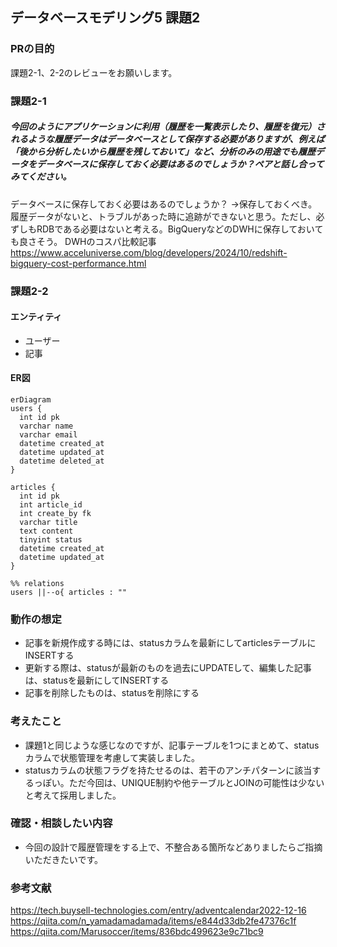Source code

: ## データベースモデリング5 課題2

### PRの目的
課題2-1、2-2のレビューをお願いします。

### 課題2-1
##### 今回のようにアプリケーションに利用（履歴を一覧表示したり、履歴を復元）されるような履歴データはデータベースとして保存する必要がありますが、例えば「後から分析したいから履歴を残しておいて」など、分析のみの用途でも履歴データをデータベースに保存しておく必要はあるのでしょうか？ペアと話し合ってみてください。
データベースに保存しておく必要はあるのでしょうか？
→保存しておくべき。履歴データがないと、トラブルがあった時に追跡ができないと思う。ただし、必ずしもRDBである必要はないと考える。BigQueryなどのDWHに保存しておいても良さそう。
DWHのコスパ比較記事
https://www.acceluniverse.com/blog/developers/2024/10/redshift-bigquery-cost-performance.html

### 課題2-2
#### エンティティ
- ユーザー
- 記事

#### ER図
```mermaid
erDiagram
users {
  int id pk
  varchar name
  varchar email
  datetime created_at
  datetime updated_at
  datetime deleted_at
}

articles {
  int id pk
  int article_id 
  int create_by fk
  varchar title
  text content
  tinyint status
  datetime created_at
  datetime updated_at
}

%% relations
users ||--o{ articles : ""
```

### 動作の想定
- 記事を新規作成する時には、statusカラムを最新にしてarticlesテーブルにINSERTする
- 更新する際は、statusが最新のものを過去にUPDATEして、編集した記事は、statusを最新にしてINSERTする
- 記事を削除したものは、statusを削除にする

### 考えたこと
- 課題1と同じような感じなのですが、記事テーブルを1つにまとめて、statusカラムで状態管理を考慮して実装しました。
- statusカラムの状態フラグを持たせるのは、若干のアンチパターンに該当するっぽい。ただ今回は、UNIQUE制約や他テーブルとJOINの可能性は少ないと考えて採用しました。

### 確認・相談したい内容
- 今回の設計で履歴管理をする上で、不整合ある箇所などありましたらご指摘いただきたいです。

### 参考文献
https://tech.buysell-technologies.com/entry/adventcalendar2022-12-16
https://qiita.com/n_yamadamadamada/items/e844d33db2fe47376c1f
https://qiita.com/Marusoccer/items/836bdc499623e9c71bc9
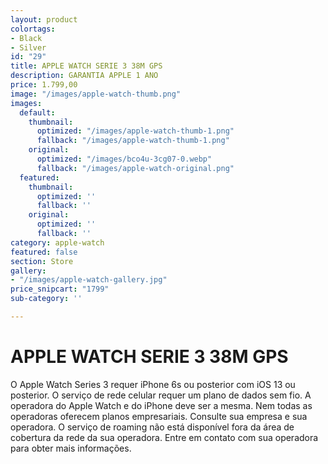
 ```yaml
---
layout: product
colortags:
- Black
- Silver
id: "29"
title: APPLE WATCH SERIE 3 38M GPS
description: GARANTIA APPLE 1 ANO
price: 1.799,00
image: "/images/apple-watch-thumb.png"
images:
  default:
    thumbnail:
      optimized: "/images/apple-watch-thumb-1.png"
      fallback: "/images/apple-watch-thumb-1.png"
    original:
      optimized: "/images/bco4u-3cg07-0.webp"
      fallback: "/images/apple-watch-original.png"
  featured:
    thumbnail:
      optimized: ''
      fallback: ''
    original:
      optimized: ''
      fallback: ''
category: apple-watch
featured: false
section: Store
gallery:
- "/images/apple-watch-gallery.jpg"
price_snipcart: "1799"
sub-category: ''

---
```

# APPLE WATCH SERIE 3 38M GPS

O Apple Watch Series 3 requer iPhone 6s ou posterior com iOS 13 ou posterior. O serviço de rede celular requer um plano de dados sem fio. A operadora do Apple Watch e do iPhone deve ser a mesma. Nem todas as operadoras oferecem planos empresariais. Consulte sua empresa e sua operadora. O serviço de roaming não está disponível fora da área de cobertura da rede da sua operadora. Entre em contato com sua operadora para obter mais informações.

● ● ● ● ● ● ●

Which lines of the listing above hold the word "gallery"? Copy each of them.

gallery:
- "/images/apple-watch-gallery.jpg"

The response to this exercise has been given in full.